**DATA SECTION:**

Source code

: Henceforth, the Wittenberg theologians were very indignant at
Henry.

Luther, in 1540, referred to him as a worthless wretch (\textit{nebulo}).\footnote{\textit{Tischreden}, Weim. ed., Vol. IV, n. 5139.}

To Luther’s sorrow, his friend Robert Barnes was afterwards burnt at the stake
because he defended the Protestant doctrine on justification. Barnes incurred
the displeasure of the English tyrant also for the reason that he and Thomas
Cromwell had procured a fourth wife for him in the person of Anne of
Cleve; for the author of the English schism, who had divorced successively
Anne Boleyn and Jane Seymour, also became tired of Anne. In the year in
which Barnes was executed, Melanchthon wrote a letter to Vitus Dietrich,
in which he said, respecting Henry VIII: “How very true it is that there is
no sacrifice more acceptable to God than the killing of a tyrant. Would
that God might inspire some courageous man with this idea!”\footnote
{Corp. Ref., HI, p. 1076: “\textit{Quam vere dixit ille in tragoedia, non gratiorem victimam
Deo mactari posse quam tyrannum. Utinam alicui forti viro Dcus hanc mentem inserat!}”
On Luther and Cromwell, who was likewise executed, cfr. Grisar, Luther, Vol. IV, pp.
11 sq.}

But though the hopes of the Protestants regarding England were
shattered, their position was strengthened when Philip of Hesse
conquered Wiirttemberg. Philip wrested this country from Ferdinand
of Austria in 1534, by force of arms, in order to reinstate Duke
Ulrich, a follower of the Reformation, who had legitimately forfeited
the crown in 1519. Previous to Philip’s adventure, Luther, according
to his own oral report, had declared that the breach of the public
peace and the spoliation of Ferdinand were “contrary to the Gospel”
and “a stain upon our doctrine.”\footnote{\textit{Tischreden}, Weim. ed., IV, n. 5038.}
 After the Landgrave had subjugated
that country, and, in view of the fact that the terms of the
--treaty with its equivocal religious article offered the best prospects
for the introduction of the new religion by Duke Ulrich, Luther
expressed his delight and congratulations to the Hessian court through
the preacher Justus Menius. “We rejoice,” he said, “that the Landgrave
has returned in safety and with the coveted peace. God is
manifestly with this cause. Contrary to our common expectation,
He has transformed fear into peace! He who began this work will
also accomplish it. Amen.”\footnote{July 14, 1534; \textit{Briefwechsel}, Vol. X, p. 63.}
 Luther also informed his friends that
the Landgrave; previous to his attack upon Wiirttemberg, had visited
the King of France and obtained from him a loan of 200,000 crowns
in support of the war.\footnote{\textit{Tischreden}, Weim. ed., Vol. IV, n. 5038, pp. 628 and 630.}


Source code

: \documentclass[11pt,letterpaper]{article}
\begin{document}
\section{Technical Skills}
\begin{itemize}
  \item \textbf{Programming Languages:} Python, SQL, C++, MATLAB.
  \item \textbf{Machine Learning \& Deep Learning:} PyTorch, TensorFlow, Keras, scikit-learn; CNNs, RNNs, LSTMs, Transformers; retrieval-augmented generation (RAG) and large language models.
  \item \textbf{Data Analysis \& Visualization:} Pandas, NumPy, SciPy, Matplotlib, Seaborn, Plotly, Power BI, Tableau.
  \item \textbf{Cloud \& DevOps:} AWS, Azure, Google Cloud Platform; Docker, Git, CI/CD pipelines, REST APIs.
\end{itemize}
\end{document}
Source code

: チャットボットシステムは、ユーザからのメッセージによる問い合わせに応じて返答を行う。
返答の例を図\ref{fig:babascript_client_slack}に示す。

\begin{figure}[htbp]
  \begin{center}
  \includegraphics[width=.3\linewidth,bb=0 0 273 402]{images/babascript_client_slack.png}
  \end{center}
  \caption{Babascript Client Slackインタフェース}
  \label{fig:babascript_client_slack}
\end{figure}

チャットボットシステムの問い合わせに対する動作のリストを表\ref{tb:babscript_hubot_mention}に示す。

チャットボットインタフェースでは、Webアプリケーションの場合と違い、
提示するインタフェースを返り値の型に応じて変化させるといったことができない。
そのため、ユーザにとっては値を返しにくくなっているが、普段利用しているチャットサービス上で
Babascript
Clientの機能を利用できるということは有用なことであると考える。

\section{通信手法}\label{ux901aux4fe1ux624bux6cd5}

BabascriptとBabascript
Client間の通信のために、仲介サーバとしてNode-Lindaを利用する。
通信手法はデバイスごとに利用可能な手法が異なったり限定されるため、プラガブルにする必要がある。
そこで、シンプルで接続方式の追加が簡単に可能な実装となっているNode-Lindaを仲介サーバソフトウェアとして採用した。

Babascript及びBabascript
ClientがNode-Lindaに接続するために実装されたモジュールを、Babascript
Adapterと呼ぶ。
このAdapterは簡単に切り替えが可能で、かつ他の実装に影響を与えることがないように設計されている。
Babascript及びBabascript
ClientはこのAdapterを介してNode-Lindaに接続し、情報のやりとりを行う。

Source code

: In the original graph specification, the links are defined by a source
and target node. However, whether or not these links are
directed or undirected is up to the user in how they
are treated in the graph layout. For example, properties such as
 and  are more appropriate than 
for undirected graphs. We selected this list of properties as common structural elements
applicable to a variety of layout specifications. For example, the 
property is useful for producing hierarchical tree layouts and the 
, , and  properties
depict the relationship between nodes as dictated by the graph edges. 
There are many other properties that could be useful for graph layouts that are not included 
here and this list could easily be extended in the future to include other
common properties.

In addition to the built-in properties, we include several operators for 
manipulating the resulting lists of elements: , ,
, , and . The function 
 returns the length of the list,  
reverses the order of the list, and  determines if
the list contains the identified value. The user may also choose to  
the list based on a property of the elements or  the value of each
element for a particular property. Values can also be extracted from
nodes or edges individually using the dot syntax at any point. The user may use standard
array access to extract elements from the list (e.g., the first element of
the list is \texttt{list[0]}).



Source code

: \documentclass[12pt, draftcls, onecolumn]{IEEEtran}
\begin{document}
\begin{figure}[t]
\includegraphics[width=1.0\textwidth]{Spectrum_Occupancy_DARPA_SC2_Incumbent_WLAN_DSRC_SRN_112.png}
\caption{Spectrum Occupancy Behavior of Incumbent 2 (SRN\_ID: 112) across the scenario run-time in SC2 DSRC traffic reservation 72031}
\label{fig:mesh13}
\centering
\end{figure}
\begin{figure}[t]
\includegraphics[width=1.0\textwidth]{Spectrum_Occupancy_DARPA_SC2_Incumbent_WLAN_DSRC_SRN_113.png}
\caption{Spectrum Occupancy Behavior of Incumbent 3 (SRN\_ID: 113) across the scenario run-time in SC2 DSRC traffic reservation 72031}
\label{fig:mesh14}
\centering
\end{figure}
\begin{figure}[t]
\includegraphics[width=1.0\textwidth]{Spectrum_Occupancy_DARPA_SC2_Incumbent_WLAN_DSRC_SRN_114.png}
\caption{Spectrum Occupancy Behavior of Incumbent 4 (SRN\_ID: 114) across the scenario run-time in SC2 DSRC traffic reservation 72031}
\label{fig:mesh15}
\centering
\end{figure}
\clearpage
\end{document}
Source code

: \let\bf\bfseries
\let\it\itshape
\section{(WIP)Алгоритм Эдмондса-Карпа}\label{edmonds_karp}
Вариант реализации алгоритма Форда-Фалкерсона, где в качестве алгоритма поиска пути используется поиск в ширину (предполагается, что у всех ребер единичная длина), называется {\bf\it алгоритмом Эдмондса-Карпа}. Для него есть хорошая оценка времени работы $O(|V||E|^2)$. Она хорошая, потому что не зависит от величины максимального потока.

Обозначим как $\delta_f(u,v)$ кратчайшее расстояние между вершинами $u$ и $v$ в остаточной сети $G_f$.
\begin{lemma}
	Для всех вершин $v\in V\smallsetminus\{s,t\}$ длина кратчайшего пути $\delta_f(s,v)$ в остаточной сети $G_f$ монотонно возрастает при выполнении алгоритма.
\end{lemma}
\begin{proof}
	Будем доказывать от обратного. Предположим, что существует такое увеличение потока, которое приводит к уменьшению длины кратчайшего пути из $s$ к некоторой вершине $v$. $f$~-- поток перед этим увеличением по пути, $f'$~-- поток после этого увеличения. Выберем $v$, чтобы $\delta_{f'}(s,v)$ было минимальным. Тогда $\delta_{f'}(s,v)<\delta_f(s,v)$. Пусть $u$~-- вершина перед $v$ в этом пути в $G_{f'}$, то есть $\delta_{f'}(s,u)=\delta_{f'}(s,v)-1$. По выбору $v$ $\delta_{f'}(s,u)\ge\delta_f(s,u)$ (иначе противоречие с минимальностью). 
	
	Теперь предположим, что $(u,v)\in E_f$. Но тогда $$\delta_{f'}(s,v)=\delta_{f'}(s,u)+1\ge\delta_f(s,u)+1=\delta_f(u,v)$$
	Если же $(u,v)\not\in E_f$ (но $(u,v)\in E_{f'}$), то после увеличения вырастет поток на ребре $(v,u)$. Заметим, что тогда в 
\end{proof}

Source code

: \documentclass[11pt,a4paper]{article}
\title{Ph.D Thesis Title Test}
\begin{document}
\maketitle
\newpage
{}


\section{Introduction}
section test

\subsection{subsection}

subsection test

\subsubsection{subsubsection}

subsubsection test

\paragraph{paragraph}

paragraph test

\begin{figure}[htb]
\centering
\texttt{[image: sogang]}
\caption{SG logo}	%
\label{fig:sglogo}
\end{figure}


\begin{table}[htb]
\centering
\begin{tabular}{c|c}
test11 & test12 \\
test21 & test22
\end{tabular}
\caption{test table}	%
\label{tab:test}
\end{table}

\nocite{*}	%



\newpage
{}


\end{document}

**EXERCISE DETAILS:**
If a line in the entries holds the string "caption", copy it.

**OUTPUT BELOW:**
  \caption{Babascript Client Slackインタフェース}
\caption{Spectrum Occupancy Behavior of Incumbent 2 (SRN\_ID: 112) across the scenario run-time in SC2 DSRC traffic reservation 72031}
\caption{Spectrum Occupancy Behavior of Incumbent 3 (SRN\_ID: 113) across the scenario run-time in SC2 DSRC traffic reservation 72031}
\caption{Spectrum Occupancy Behavior of Incumbent 4 (SRN\_ID: 114) across the scenario run-time in SC2 DSRC traffic reservation 72031}
\caption{SG logo}	%
\caption{test table}	%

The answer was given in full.